MESSAGE: Palm/Passion Sunday – 10 April 2022
THEMES: God coming to his people in faithfulness and love.
What a joy it is to celebrate Jesus’ entrance into Jerusalem!
The disciples gathered the colt for him to ride; people shouted “Hosanna!”, waved palm branches and placed their cloaks in the path of the colt.
Even when some were cautious, Jesus reminded them that the stones would sing out.
For triumph was truly coming to the Holy City, triumph in a way they couldn’t imagine.
So we, this day, wave our palms, sing and shout “Hosanna!”.
We want Jesus to ride into all the places of tension and anger of our lives.
We want Jesus to heal the hurts and establish His reign of peace forever.
The parade is a good thing.
It is not to be discounted as inconsequential to the events ahead.
We need to shout with joy and let the shouts ring in our hearts.
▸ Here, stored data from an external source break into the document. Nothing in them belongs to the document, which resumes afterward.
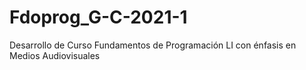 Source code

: # Fdoprog_G-C-2021-1
Desarrollo de Curso Fundamentos de Programación LI con énfasis en Medios Audiovisuales
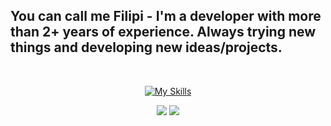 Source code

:## You can call me Filipi - I'm a developer with more than 2+ years of experience. Always trying new things and developing new ideas/projects.
<div align="center">
  <!--<a href="https://github.com/FilipiMachado">
  <img height="180em" src="https://github-readme-stats.vercel.app/api?username=FilipiMachado&show_icons=true&theme=dracula&include_all_commits=true&count_private=true"/>
  <img height="180em" src="https://github-readme-stats.vercel.app/api/top-langs/?username=FilipiMachado&layout=compact&langs_count=7&theme=dracula"/>
</div> -->
<div style="display: inline_block"><br> 
  
  <img>
  
  [![My Skills](https://skillicons.dev/icons?i=react,next,vue,js,ts,html,css,django,python)](https://skillicons.dev)

<div> 
  <a href = "mailto:filipisee@hotmail.com"><img src="https://img.shields.io/badge/-Gmail-%23333?style=for-the-badge&logo=gmail&logoColor=white" target="_blank"></a>
  <a href="https://www.linkedin.com/in/filipi-rodrigues-machado-b3bb39214/" target="_blank"><img src="https://img.shields.io/badge/-LinkedIn-%230077B5?style=for-the-badge&logo=linkedin&logoColor=white" target="_blank"></a>
</div>
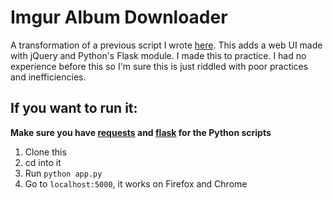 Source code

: # Imgur Album Downloader

A transformation of a previous script I wrote [here](https://github.com/crumpstrr33/random-stuff/blob/master/imgur_pic_downloader.py). This adds a web UI made with jQuery and Python's Flask module. I made this to practice. I had no experience before this so I'm sure this is just riddled with poor practices and inefficiencies.

## If you want to run it:
**Make sure you have [requests](http://docs.python-requests.org/en/master/) and [flask](http://flask.pocoo.org/) for the Python scripts**
1) Clone this
2) cd into it
3) Run `python app.py`
4) Go to `localhost:5000`, it works on Firefox and Chrome
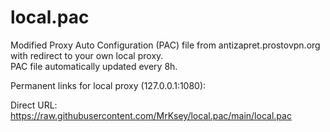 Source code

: # local.pac
Modified Proxy Auto Configuration (PAC) file from antizapret.prostovpn.org with redirect to your own local proxy.  
PAC file automatically updated every 8h.  

Permanent links for local proxy (127.0.0.1:1080):

Direct URL: https://raw.githubusercontent.com/MrKsey/local.pac/main/local.pac  
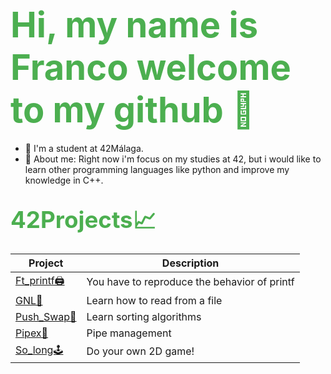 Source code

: # <span style="font-size: 2em; font-weight: bold; color: #4CAF50;">Hi, my name is Franco welcome to my github 👋</span>

<ul>
  <li>🌱 I'm a student at 42Málaga.</li>
  <li>💬 About me: Right now i'm focus on my studies at 42, but i would like to learn other programming languages like python and improve my knowledge in C++.
</ul>

## <span style="font-size: 1.75em; color: #4CAF50;">42Projects📈</span>  
<table>
    <thead>
        <tr>
            <th>Project</th>
            <th>Description</th>
        </tr>
    </thead>
    <tbody>
        <tr>
            <td><a href="https://github.com/fracurul/printf">Ft_printf🖨️</a></td>
            <td>You have to reproduce the behavior of printf</td>
        </tr>
       <tr>
          <td><a href="https://github.com/fracurul/GNL">GNL📖</a></td>
          <td>Learn how to read from a file</td>
        </tr>
        <tr>
          <td><a href="https://github.com/fracurul/Push_Swap">Push_Swap🔢</a></td>
          <td>Learn sorting algorithms</td>
        </tr>
        <tr>
          <td><a href="https://github.com/fracurul/pipex">Pipex📣</a></td>
          <td>Pipe management</td>
        </tr>
        <tr>
          <td><a href="https://github.com/fracurul/so_long">So_long🕹️</a></td>
          <td>Do your own 2D game!</td>
        </tr>
    </tbody>
</table>




















































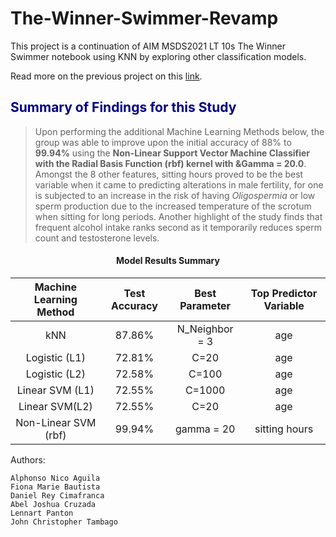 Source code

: # The-Winner-Swimmer-Revamp
This project is a continuation of AIM MSDS2021 LT 10s The Winner Swimmer notebook using KNN by exploring other classification models.

Read more on the previous project on this [link](https://bit.ly/winner-swimmer?fbclid=IwAR1zFP51aDoO3Xe9Nj6EpFH-kxoA70rNOAPmSqxKumyQoza2sml1vWmtbZc).

## <font color='navy'>Summary of Findings for this Study</font>

> Upon performing the additional Machine Learning Methods below, the group was able to improve upon the initial accuracy of 88% to **99.94%** using the **Non-Linear Support Vector Machine Classifier with the Radial Basis Function (rbf) kernel with &Gamma = 20.0**. Amongst the 8 other features, sitting hours proved to be the best variable when it came to predicting alterations in male fertility, for one is subjected to an increase in the risk of having *Oligospermia* or low sperm production due to the increased temperature of the scrotum when sitting for long periods. Another highlight of the study finds that frequent alcohol intake ranks second as it temporarily reduces sperm count and testosterone levels. 

<center>
    <h4>Model Results Summary</h4>
</center>

|Machine Learning Method| Test Accuracy | Best Parameter | Top Predictor Variable
| :---: | :---: | :----: |:---:|
| kNN | 87.86% | N_Neighbor = 3| age
| Logistic (L1) | 72.81% |C=20| age
| Logistic (L2) | 72.58% | C=100 | age
| Linear SVM (L1) |72.55% | C=1000 | age
| Linear SVM(L2) | 72.55%| C=20 | age
| Non-Linear SVM (rbf) | 99.94%| gamma = 20 | sitting hours


Authors:

    Alphonso Nico Aguila
    Fiona Marie Bautista
    Daniel Rey Cimafranca
    Abel Joshua Cruzada
    Lennart Panton
    John Christopher Tambago
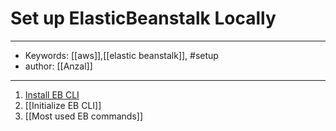 # Set up ElasticBeanstalk Locally
---
- Keywords: [[aws]],[[elastic beanstalk]], #setup
- author: [[Anzal]]
---
1. [Install EB CLI](https://docs.aws.amazon.com/elasticbeanstalk/latest/dg/eb-cli3-install-osx.html)
2. [[Initialize EB CLI]]
3. [[Most used EB commands]]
Bring us hope, gracious Lord, where we have allowed fear and confusion to reside.
Bring us healing, where we have been wounded or have wounded others by our thoughts, words, and deeds.
Bring us peace, where we have been bombarded by anger and alienation.
Bring us with you, into the holy city, not made with human hands, but in your heavenly realm. AMEN.
The heart of the Palm Sunday celebration this year is God coming to God’s people in faithfulness and love.
Jesus enters Jerusalem as the one who will suffer – this is the doorway to his passion – and in his suffering invites people into God’s grace and presence.
And this arrival of God will not be resisted or stopped.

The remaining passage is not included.